There should be a standard baseline drug therapy against which new therapies are studied for patients with heart failure (HF), according to a review paper published Jan. 31 in the Journal of the American College of Cardiology.
Mona Fiuzat, PharmD, FACC, et al., summarize a March 2021 meeting of the Heart Failure Collaboratory, convened to discuss to discuss whether a standardization of background drug therapy is necessary for clinical trials in HF patients. The Heart Failure Collaboratory is a consortium of clinical investigators, clinicians and patients, as well as representatives from U.S. Food and Drug Administration and National Institutes of Health participants, payers, and industry. The authors also provide potential conceptual approaches, focusing on therapies for HF with reduced ejection fraction.
The authors explain regulatory considerations related to drugs and devices for testing new therapies against guideline-directed medical therapy (GMDT) or “usual care,” which varies because patients are often undertreated. The authors note that the expert panel agreed that “encouraging the best tolerated background GDMT in clinical trials fosters best practice and may facilitate maximization of therapy.” The review outlines potential approaches to standardize baseline treatment, including specific drug class recommendations; GDMT scoring systems; and other strategies that meet the needs of trialists, sponsors, regulators, payers, patients and prescribers.

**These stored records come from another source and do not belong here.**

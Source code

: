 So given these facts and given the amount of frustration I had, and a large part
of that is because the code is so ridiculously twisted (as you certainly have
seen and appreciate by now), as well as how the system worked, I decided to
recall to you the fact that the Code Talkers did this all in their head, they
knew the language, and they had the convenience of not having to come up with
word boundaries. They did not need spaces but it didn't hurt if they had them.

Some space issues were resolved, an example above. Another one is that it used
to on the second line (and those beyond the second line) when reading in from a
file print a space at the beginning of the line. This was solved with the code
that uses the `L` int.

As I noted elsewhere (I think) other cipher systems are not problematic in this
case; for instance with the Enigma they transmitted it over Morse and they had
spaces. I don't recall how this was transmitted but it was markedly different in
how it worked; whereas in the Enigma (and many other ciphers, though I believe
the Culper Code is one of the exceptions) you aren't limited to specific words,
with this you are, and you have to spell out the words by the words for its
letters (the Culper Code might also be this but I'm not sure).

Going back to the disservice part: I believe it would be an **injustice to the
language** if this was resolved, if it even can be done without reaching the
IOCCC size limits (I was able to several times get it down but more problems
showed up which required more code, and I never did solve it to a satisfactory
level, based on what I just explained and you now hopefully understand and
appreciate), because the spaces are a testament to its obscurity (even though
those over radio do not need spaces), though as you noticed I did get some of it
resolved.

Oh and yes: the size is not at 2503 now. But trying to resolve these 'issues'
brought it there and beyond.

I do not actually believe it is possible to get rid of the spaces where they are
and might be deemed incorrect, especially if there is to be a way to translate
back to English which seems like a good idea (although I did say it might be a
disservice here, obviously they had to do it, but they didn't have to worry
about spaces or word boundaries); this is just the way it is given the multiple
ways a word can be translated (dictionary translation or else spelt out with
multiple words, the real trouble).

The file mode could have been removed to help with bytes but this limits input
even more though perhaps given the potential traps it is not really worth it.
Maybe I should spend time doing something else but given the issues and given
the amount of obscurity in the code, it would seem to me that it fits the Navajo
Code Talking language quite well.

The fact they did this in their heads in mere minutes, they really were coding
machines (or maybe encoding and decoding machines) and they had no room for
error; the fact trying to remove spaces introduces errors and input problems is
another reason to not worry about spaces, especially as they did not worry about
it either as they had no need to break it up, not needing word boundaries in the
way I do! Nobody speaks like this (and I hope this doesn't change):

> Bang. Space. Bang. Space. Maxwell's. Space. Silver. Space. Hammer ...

According to the authors, there is “agreement” that “some standard of baseline drug therapy is important for studying new therapies” and that it “would be ethically untenable for trial participants to be enrolled without any background GDMT.” They note that “the more the baseline drug therapy is constrained, the less opportunity there may be to understand interactions, to determine the need for additional and alternative therapies, or to evaluate new mechanisms.” There is a “wide range of options” to determine the standard baseline drug therapy, they add, concluding that the review provides “several concepts as to how this question might be approached in future clinical trials.”